Excerpts from a dataset.

+ + + +

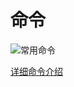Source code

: # 命令
![常用命令](https://mmbiz.qpic.cn/mmbiz_png/sticlevzdTIB80biaib74Gtdp67PRBBkQyBklPuicGXJujVq2X2Y1CfcOBz0glwTFNA68VE4QuicNdA7cWrhI4mhgbg/640)


[详细命令介绍](https://github.com/lerna/lerna#concepts)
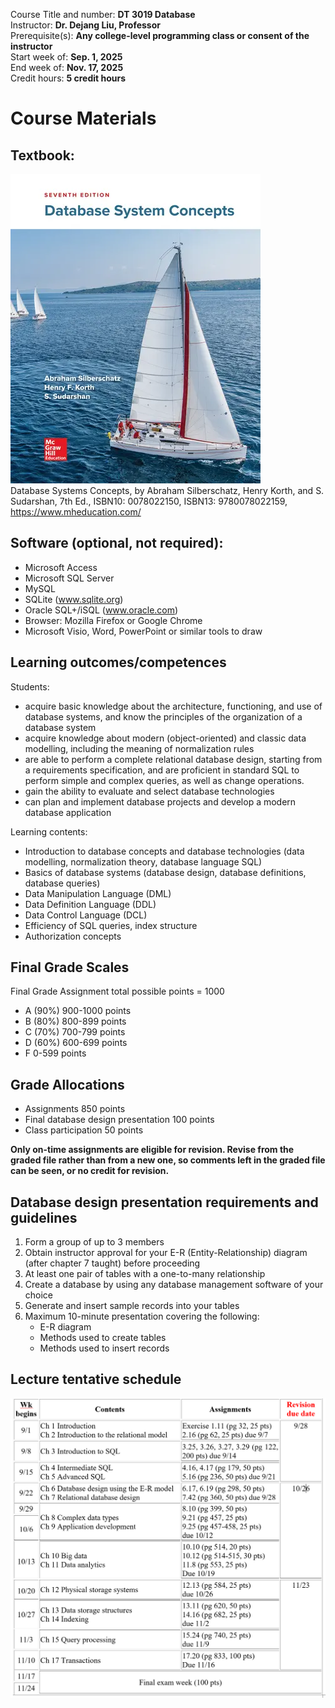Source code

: Course Title and number: 	**DT 3019 Database**\
Instructor:	**Dr. Dejang Liu, Professor**\
Prerequisite(s):	**Any college-level programming class or consent of the instructor**\
Start week of:	**Sep. 1, 2025**\
End week of:	**Nov. 17, 2025**\
Credit hours: **5 credit hours**

# Course Materials
## Textbook:
![TextBook cover image](https://github.com/biuh-dt/courses/blob/main/Database/coverPicture.png)\
Database Systems Concepts, by Abraham Silberschatz, Henry Korth, and S. Sudarshan, 7th Ed., ISBN10: 0078022150, ISBN13: 9780078022159, https://www.mheducation.com/

## Software (optional, not required):
- Microsoft Access
- Microsoft SQL Server
- MySQL
- SQLite (www.sqlite.org)
- Oracle SQL+/iSQL (www.oracle.com)
- Browser: Mozilla Firefox or Google Chrome
- Microsoft Visio, Word, PowerPoint or similar tools to draw

## Learning outcomes/competences
Students:
- acquire basic knowledge about the architecture, functioning, and use of database systems, and know the principles of the organization of a database system
- acquire knowledge about modern (object-oriented) and classic data modelling, including the meaning of normalization rules
- are able to perform a complete relational database design, starting from a requirements specification, and are proficient in standard SQL to perform simple and complex queries, as well as change operations.
- gain the ability to evaluate and select database technologies
- can plan and implement database projects and develop a modern database application

Learning contents:
- Introduction to database concepts and database technologies (data modelling, normalization theory, database language SQL)
- Basics of database systems (database design, database definitions, database queries)
- Data Manipulation Language (DML)
- Data Definition Language (DDL)
- Data Control Language (DCL)
- Efficiency of SQL queries, index structure
- Authorization concepts

## Final Grade Scales
Final Grade Assignment total possible points = 1000	
- A (90%)     900-1000 points  
- B (80%)     800-899 points  
- C (70%)     700-799 points
- D (60%)     600-699 points  
- F	    	 0-599 points
## Grade Allocations
- Assignments 850 points
- Final database design presentation 100 points
- Class participation 50 points

**Only on-time assignments are eligible for revision. Revise from the graded file rather than from a new one, so comments left in the graded file can be seen, or no credit for revision.**

## Database design presentation requirements and guidelines ##
1.	Form a group of up to 3 members
2.	Obtain instructor approval for your E-R (Entity-Relationship) diagram (after chapter 7 taught) before proceeding
3.	At least one pair of tables with a one-to-many relationship
4.	Create a database by using any database management software of your choice
5.	Generate and insert sample records into your tables
6.	Maximum 10-minute presentation covering the following:
    - E-R diagram
    - Methods used to create tables
    - Methods used to insert records

## Lecture tentative schedule
![schedule](https://github.com/biuh-dt/courses/blob/main/Database/schedule.png)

+ + + +

EXERCISE DIRECTIONS.
The line containing "- Methods used to create tables" and every line after it, through the end of the records, should be repeated exactly and alone.

SOLUTION.
    - Methods used to create tables
    - Methods used to insert records

## Lecture tentative schedule
![schedule](https://github.com/biuh-dt/courses/blob/main/Database/schedule.png)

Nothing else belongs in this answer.